Questions: What ordered pair is the solution to the following system of linear inequalities? 4x - 5y ≥ 11 3x + 6y < 1 (4,2) (0,0) (2,-1) (-1,1)

Transcript text: What ordered pair is the solution to the following system of linear inequalities? \[ \begin{array}{l} 4 x-5 y \geq 11 \\ 3 x+6 y<1 \end{array} \] $(4,2)$ $(0,0)$ $(2,-1)$ $(-1,1)$

Solution

Solution Steps

Step 1: Substitute Ordered Pairs

We will substitute each ordered pair into the inequalities to check if they satisfy both conditions.
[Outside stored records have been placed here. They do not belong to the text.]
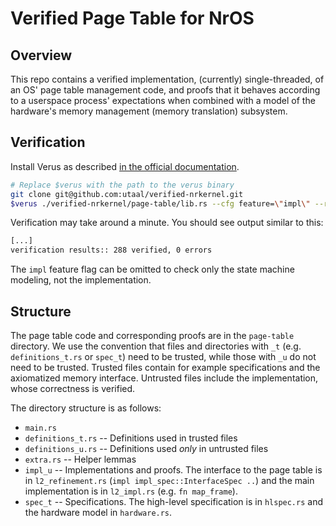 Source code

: # Verified Page Table for NrOS

## Overview

This repo contains a verified implementation, (currently) single-threaded, of an OS' page table management code,
and proofs that it behaves according to a userspace process' expectations when combined with a model of the hardware's
memory management (memory translation) subsystem.

## Verification

Install Verus as described [in the official documentation](https://github.com/verus-lang/verus/blob/main/INSTALL.md).

```bash
# Replace $verus with the path to the verus binary
git clone git@github.com:utaal/verified-nrkernel.git
$verus ./verified-nrkernel/page-table/lib.rs --cfg feature=\"impl\" --rlimit 30
```

Verification may take around a minute. You should see output similar to this:

```bash
[...]
verification results:: 288 verified, 0 errors
```

The `impl` feature flag can be omitted to check only the state machine modeling, not the
implementation.

## Structure

The page table code and corresponding proofs are in the `page-table` directory. We use the
convention that files and directories with `_t` (e.g. `definitions_t.rs` or `spec_t`) need to be
trusted, while those with `_u` do not need to be trusted. Trusted files contain for example
specifications and the axiomatized memory interface. Untrusted files include the implementation,
whose correctness is verified.

The directory structure is as follows:

- `main.rs`
- `definitions_t.rs` -- Definitions used in trusted files
- `definitions_u.rs` -- Definitions used *only* in untrusted files
- `extra.rs` -- Helper lemmas
- `impl_u` -- Implementations and proofs. The interface to the page table is in `l2_refinement.rs` (`impl impl_spec::InterfaceSpec ..`) and the main implementation is in `l2_impl.rs` (e.g. `fn map_frame`).
- `spec_t` -- Specifications. The high-level specification is in `hlspec.rs` and the hardware model in `hardware.rs`.
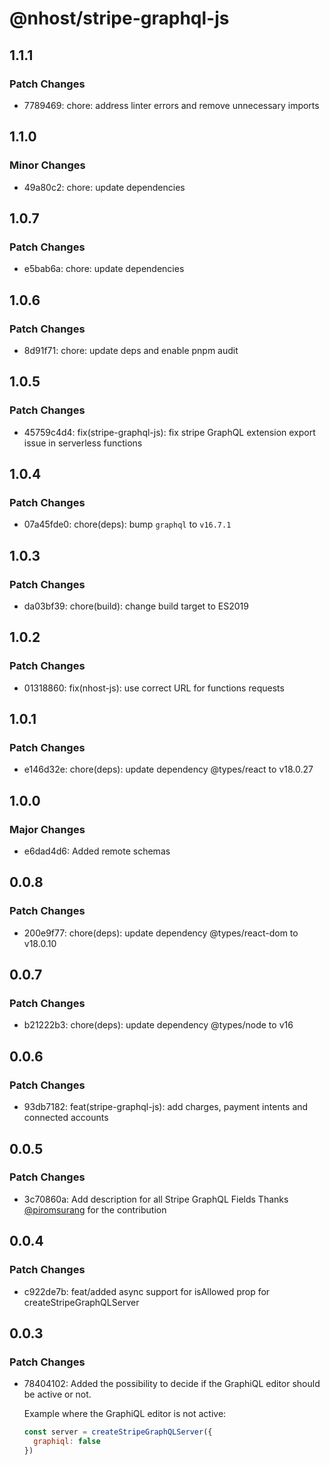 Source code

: # @nhost/stripe-graphql-js

## 1.1.1

### Patch Changes

- 7789469: chore: address linter errors and remove unnecessary imports

## 1.1.0

### Minor Changes

- 49a80c2: chore: update dependencies

## 1.0.7

### Patch Changes

- e5bab6a: chore: update dependencies

## 1.0.6

### Patch Changes

- 8d91f71: chore: update deps and enable pnpm audit

## 1.0.5

### Patch Changes

- 45759c4d4: fix(stripe-graphql-js): fix stripe GraphQL extension export issue in serverless functions

## 1.0.4

### Patch Changes

- 07a45fde0: chore(deps): bump `graphql` to `v16.7.1`

## 1.0.3

### Patch Changes

- da03bf39: chore(build): change build target to ES2019

## 1.0.2

### Patch Changes

- 01318860: fix(nhost-js): use correct URL for functions requests

## 1.0.1

### Patch Changes

- e146d32e: chore(deps): update dependency @types/react to v18.0.27

## 1.0.0

### Major Changes

- e6dad4d6: Added remote schemas

## 0.0.8

### Patch Changes

- 200e9f77: chore(deps): update dependency @types/react-dom to v18.0.10

## 0.0.7

### Patch Changes

- b21222b3: chore(deps): update dependency @types/node to v16

## 0.0.6

### Patch Changes

- 93db7182: feat(stripe-graphql-js): add charges, payment intents and connected accounts

## 0.0.5

### Patch Changes

- 3c70860a: Add description for all Stripe GraphQL Fields
  Thanks [@piromsurang](https://github.com/piromsurang) for the contribution

## 0.0.4

### Patch Changes

- c922de7b: feat/added async support for isAllowed prop for createStripeGraphQLServer

## 0.0.3

### Patch Changes

- 78404102: Added the possibility to decide if the GraphiQL editor should be active or not.

  Example where the GraphiQL editor is not active:

  ```js
  const server = createStripeGraphQLServer({
    graphiql: false
  })
  ```

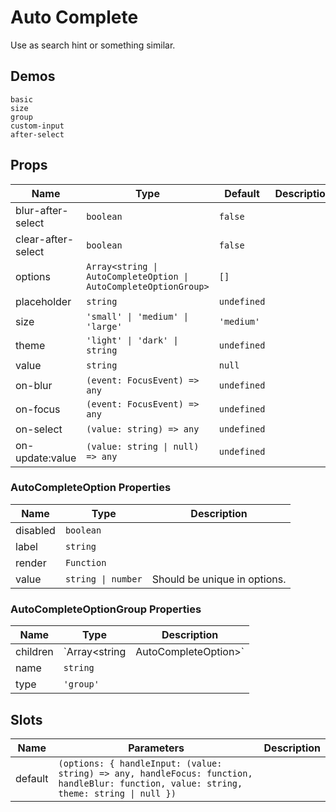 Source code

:# Auto Complete
Use as search hint or something similar.
## Demos
```demo
basic
size
group
custom-input
after-select
```

## Props
|Name|Type|Default|Description|
|-|-|-|-|
|blur-after-select|`boolean`|`false`||
|clear-after-select|`boolean`|`false`||
|options|`Array<string \| AutoCompleteOption \| AutoCompleteOptionGroup>`|`[]`||
|placeholder|`string`|`undefined`||
|size|`'small' \| 'medium' \| 'large'`|`'medium'`||
|theme|`'light' \| 'dark' \| string`|`undefined`||
|value|`string`|`null`||
|on-blur|`(event: FocusEvent) => any`|`undefined`||
|on-focus|`(event: FocusEvent) => any`|`undefined`||
|on-select|`(value: string) => any`|`undefined`||
|on-update:value|`(value: string \| null) => any`|`undefined`||

### AutoCompleteOption Properties
|Name|Type|Description|
|-|-|-|
|disabled|`boolean`||
|label|`string`||
|render|`Function`||
|value|`string \| number`|Should be unique in options.|

### AutoCompleteOptionGroup Properties
|Name|Type|Description|
|-|-|-|
|children|`Array<string | AutoCompleteOption>`||
|name|`string`||
|type|`'group'`||

## Slots
|Name|Parameters|Description|
|-|-|-|
|default|`(options: { handleInput: (value: string) => any, handleFocus: function, handleBlur: function, value: string, theme: string \| null })`||
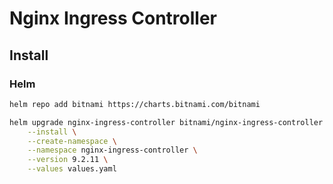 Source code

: # Nginx Ingress Controller

## Install

### Helm

```bash
helm repo add bitnami https://charts.bitnami.com/bitnami

helm upgrade nginx-ingress-controller bitnami/nginx-ingress-controller \
    --install \
    --create-namespace \
    --namespace nginx-ingress-controller \
    --version 9.2.11 \
    --values values.yaml
``` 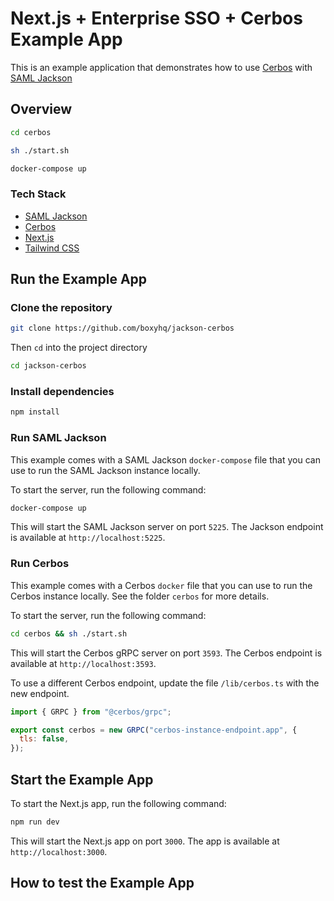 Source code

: # Next.js + Enterprise SSO + Cerbos Example App

This is an example application that demonstrates how to use [Cerbos](https://cerbos.dev) with [SAML Jackson](https://boxyhq.com/docs/jackson/overview)

## Overview

```bash
cd cerbos
```

```bash
sh ./start.sh
```

```bash
docker-compose up
```

### Tech Stack

- [SAML Jackson](https://boxyhq.com/docs/jackson/overview)
- [Cerbos](https://cerbos.dev)
- [Next.js](https://nextjs.org)
- [Tailwind CSS](https://tailwindcss.com)

## Run the Example App

### Clone the repository

```bash
git clone https://github.com/boxyhq/jackson-cerbos
```

Then `cd` into the project directory

```bash
cd jackson-cerbos
```

### Install dependencies

```bash
npm install
```

### Run SAML Jackson

This example comes with a SAML Jackson `docker-compose` file that you can use to run the SAML Jackson instance locally.

To start the server, run the following command:

```bash
docker-compose up
```

This will start the SAML Jackson server on port `5225`. The Jackson endpoint is available at `http://localhost:5225`.

### Run Cerbos

This example comes with a Cerbos `docker` file that you can use to run the Cerbos instance locally. See the folder `cerbos` for more details.

To start the server, run the following command:

```bash
cd cerbos && sh ./start.sh
```

This will start the Cerbos gRPC server on port `3593`. The Cerbos endpoint is available at `http://localhost:3593`.

To use a different Cerbos endpoint, update the file `/lib/cerbos.ts` with the new endpoint.

```javascript
import { GRPC } from "@cerbos/grpc";

export const cerbos = new GRPC("cerbos-instance-endpoint.app", {
  tls: false,
});
```

## Start the Example App

To start the Next.js app, run the following command:

```bash
npm run dev
```

This will start the Next.js app on port `3000`. The app is available at `http://localhost:3000`.

## How to test the Example App

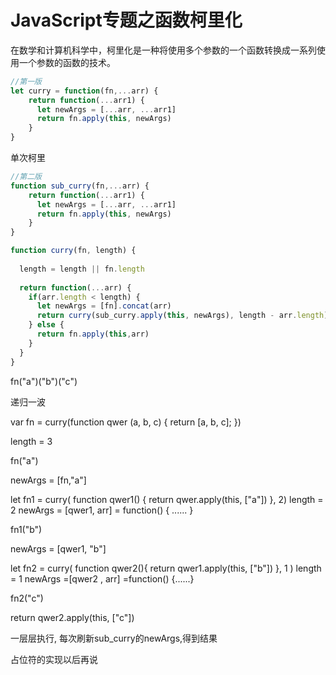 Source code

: # JavaScript专题之函数柯里化

在数学和计算机科学中，柯里化是一种将使用多个参数的一个函数转换成一系列使用一个参数的函数的技术。

```js
//第一版
let curry = function(fn,...arr) {
    return function(...arr1) {
      let newArgs = [...arr, ...arr1]
      return fn.apply(this, newArgs)
    }
}
```
单次柯里

```js
//第二版
function sub_curry(fn,...arr) {
    return function(...arr1) {
      let newArgs = [...arr, ...arr1]
      return fn.apply(this, newArgs)
    }
}

function curry(fn, length) {
  
  length = length || fn.length
  
  return function(...arr) {
    if(arr.length < length) {
      let newArgs = [fn].concat(arr)
      return curry(sub_curry.apply(this, newArgs), length - arr.length)
    } else {
      return fn.apply(this,arr)
    }
  }
}
```

fn("a")("b")("c")

递归一波

var fn = curry(function qwer (a, b, c) {
    return [a, b, c];
})

length = 3

fn("a")

newArgs = [fn,"a"]

let fn1 = curry( function qwer1() {  return qwer.apply(this, ["a"]) }, 2)
     length = 2
     newArgs = [qwer1, arr]
        = function() { ...... }


fn1("b")

newArgs = [qwer1, "b"]

let fn2 = curry( function qwer2(){ return qwer1.apply(this, ["b"]) }, 1 )
     length = 1
     newArgs =[qwer2 , arr]
        =function() {......}
        
fn2("c")

return  qwer2.apply(this, ["c"])

一层层执行, 每次刷新sub_curry的newArgs,得到结果

占位符的实现以后再说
The inequalities are: \[ 4x - 5y \geq 11 \] \[ 3x + 6y < 1 \]

Step 2: Check Pair (4, 2)

Substituting $ (4, 2) $: \[ 4(4) - 5(2) = 16 - 10 = 6 \quad (\text{not } \geq 11) \] \[ 3(4) + 6(2) = 12 + 12 = 24 \quad (\text{not } < 1) \] This pair does not satisfy the inequalities.

Step 3: Check Pair (0, 0)

Substituting $ (0, 0) $: \[ 4(0) - 5(0) = 0 \quad (\text{not } \geq 11) \] \[ 3(0) + 6(0) = 0 \quad (\text{not } < 1) \] This pair does not satisfy the inequalities.

Step 4: Check Pair (2, -1)

Substituting $ (2, -1) $: \[ 4(2) - 5(-1) = 8 + 5 = 13 \quad (\text{satisfies } \geq 11) \] \[ 3(2) + 6(-1) = 6 - 6 = 0 \quad (\text{satisfies } < 1) \] This pair satisfies both inequalities.

Step 5: Check Pair (-1, 1)

Substituting $ (-1, 1) $: \[ 4(-1) - 5(1) = -4 - 5 = -9 \quad (\text{not } \geq 11) \] \[ 3(-1) + 6(1) = -3 + 6 = 3 \quad (\text{not } < 1) \] This pair does not satisfy the inequalities.

Step 6: Conclusion

The ordered pair $ (2, -1) $ is the only pair that satisfies both inequalities in the system.